(Source records)
---

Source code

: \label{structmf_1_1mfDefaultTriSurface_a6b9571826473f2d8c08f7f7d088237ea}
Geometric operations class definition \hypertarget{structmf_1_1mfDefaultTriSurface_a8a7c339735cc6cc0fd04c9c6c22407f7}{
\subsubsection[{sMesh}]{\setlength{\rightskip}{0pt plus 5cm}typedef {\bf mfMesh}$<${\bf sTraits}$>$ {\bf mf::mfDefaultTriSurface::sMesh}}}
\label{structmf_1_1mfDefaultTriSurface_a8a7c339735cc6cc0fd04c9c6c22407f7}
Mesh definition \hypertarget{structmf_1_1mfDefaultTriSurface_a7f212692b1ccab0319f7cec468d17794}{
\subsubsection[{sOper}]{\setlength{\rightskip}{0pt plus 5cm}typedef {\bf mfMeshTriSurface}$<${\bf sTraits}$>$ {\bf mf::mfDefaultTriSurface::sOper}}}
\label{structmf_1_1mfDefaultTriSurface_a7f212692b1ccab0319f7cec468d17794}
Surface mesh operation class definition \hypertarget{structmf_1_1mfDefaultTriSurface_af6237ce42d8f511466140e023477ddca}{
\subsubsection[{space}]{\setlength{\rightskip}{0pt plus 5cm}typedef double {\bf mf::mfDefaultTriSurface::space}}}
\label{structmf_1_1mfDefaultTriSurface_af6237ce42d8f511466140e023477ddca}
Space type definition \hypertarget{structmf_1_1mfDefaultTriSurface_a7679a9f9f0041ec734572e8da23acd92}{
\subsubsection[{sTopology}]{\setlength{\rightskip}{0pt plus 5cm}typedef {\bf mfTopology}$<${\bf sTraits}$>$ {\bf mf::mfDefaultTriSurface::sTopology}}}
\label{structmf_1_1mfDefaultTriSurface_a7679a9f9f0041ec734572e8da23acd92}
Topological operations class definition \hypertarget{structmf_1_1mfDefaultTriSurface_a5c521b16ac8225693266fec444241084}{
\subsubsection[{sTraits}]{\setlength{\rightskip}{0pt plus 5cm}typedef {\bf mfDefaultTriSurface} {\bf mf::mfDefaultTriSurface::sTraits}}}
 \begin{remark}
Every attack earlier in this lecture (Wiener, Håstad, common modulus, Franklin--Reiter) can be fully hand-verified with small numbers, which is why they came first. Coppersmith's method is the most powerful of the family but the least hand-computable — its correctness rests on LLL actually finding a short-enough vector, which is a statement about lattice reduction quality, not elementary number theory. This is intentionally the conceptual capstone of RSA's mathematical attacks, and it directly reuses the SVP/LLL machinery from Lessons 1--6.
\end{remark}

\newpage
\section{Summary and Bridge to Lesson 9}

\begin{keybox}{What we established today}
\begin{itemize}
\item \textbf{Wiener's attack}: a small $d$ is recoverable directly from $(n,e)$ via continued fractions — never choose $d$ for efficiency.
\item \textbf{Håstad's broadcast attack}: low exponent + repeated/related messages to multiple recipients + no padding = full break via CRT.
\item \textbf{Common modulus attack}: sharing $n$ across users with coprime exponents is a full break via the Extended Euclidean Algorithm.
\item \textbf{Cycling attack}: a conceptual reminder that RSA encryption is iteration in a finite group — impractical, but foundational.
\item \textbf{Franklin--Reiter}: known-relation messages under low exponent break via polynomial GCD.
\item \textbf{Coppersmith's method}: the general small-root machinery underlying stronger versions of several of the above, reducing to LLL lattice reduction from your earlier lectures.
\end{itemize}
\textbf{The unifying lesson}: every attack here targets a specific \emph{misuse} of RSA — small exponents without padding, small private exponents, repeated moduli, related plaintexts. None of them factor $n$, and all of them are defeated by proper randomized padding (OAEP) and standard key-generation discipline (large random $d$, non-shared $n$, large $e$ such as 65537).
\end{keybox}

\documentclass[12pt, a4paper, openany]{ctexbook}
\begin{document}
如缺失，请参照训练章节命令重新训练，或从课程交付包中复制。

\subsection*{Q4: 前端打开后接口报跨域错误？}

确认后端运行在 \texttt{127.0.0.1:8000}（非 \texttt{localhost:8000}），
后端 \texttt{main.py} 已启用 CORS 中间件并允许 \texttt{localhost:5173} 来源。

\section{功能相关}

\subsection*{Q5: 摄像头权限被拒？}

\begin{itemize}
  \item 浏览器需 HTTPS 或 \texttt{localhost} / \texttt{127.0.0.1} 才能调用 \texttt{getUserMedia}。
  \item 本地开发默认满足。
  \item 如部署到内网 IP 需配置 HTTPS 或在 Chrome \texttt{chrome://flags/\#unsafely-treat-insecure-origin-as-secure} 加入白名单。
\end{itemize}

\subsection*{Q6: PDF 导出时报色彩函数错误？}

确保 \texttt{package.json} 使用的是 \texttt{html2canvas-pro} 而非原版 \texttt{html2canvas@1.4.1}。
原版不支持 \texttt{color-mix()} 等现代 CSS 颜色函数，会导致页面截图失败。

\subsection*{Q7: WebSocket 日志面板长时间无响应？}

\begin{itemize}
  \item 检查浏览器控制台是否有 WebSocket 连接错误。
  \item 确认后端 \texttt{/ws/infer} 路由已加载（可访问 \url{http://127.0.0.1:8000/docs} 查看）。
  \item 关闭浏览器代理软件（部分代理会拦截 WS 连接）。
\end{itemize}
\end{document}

---

Work task: The answer must be a single number: the count of lines in the entries above that contain "messages".

Exercise output: 2